Rudeness as a defining national characteristic is loudly on display in British newspapers, books, television and movies and therefore, it stands to reason, in daily social intercourse. British tabloids get particularly nasty about looks, weight, and clothes, hectoring royals, commoners, basically anyone well-known, in the crudest terms possible. In this country supermarket tabloids do it too, but without the same level of venom and certainly without the same reach and clout.
Watch any contemporary “Masterpiece Theatre” production, and you’ll soon notice the same condition. Eminently reasonable and basically kind Inspector Lewis is snarled at and dismissed by his boss and by everyone else -- upper crust, working-class, students, deans, shop-keepers, artists, teenagers, the elderly, probably because of his accent. Jane Tennison of “Prime Suspect” not only endured systemic off-hand verbal insults, she dished them out with relish as well. Inspector Lynley, being a member of the upper-class, was subjected to specially aggressive rudeness, from suspects, victims and from his own staff.

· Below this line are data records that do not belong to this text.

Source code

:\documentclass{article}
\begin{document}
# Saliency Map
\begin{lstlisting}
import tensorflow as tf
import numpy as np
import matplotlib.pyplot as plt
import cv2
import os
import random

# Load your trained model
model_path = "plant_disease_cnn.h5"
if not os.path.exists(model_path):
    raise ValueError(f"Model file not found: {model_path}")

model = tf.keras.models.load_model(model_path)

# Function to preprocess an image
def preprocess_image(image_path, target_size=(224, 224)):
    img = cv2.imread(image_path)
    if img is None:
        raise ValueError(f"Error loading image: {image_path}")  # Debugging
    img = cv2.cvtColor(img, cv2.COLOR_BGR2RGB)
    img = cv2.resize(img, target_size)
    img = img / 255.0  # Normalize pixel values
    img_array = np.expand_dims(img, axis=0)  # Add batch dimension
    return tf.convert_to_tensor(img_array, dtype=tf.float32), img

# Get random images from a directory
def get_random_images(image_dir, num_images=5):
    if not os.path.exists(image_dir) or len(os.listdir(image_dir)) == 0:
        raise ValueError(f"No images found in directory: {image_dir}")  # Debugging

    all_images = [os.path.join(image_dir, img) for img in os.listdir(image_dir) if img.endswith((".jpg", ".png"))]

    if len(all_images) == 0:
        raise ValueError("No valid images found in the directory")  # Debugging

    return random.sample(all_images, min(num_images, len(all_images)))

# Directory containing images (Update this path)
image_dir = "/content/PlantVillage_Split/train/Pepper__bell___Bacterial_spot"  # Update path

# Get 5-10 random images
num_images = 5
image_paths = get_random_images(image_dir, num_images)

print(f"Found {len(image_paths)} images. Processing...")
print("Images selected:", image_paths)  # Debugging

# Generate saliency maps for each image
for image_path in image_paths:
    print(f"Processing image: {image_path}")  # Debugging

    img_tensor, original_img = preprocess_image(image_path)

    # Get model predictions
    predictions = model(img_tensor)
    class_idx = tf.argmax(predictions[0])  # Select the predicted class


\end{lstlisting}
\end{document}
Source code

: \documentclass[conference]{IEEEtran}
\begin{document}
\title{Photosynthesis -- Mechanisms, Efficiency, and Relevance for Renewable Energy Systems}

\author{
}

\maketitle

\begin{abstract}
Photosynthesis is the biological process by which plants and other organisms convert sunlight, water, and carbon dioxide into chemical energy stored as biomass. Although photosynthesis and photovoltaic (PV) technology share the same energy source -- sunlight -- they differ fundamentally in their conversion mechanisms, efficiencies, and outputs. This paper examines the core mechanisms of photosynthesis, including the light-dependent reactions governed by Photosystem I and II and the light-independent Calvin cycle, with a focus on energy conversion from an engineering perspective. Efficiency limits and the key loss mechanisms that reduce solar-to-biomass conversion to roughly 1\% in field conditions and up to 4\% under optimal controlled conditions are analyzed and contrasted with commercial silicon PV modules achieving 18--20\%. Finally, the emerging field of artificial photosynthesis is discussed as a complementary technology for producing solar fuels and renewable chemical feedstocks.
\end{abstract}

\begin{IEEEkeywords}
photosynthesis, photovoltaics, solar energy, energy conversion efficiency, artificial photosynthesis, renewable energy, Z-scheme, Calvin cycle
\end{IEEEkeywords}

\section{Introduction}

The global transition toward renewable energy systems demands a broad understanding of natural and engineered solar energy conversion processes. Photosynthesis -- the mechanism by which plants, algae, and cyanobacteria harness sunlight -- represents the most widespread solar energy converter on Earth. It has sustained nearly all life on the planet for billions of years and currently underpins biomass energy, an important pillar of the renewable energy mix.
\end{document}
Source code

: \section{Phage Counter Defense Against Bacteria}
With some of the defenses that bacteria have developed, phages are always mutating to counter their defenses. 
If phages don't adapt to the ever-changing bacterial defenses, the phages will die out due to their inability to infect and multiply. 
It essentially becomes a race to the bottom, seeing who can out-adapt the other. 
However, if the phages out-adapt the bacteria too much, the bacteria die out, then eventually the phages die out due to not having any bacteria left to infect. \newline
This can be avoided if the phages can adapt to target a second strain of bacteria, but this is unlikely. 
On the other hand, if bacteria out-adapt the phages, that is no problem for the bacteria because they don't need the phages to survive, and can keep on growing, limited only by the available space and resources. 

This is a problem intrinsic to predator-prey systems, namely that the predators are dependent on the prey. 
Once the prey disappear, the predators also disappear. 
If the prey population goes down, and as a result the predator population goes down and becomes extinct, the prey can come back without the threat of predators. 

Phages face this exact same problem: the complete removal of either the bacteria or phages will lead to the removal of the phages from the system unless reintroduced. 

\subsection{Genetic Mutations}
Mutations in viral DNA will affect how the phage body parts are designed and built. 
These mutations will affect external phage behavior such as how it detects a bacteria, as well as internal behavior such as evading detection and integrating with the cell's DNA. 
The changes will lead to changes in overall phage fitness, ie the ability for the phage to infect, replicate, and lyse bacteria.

So it’s interesting that the UK, a country where rudeness seems to be routine, where hacking into someone’s cellphone raises almost no complaint (until it’s the cellphone of a dead child); where intrusive CCTV cameras are in your face 24/7; where attending a football match could mean your life; and where one curtsies to people one supports with one’s tax money, is currently in the midst of wild anarchy. The poignance of the New York Times story this week about Louis James, 19, of London, a hopeless young man on the dole who learned to read just three years ago doesn’t excuse the lawlessness and mayhem, but tries to make sense of riots that don’t seem to be racially motivated (this time). If it turns out to be that a root cause of this expensive self-inflicted misery is that Britain utterly forgot – wanted to forget -- about its poor and unemployed, it wouldn’t surprise me. Because it’s just so damn rude.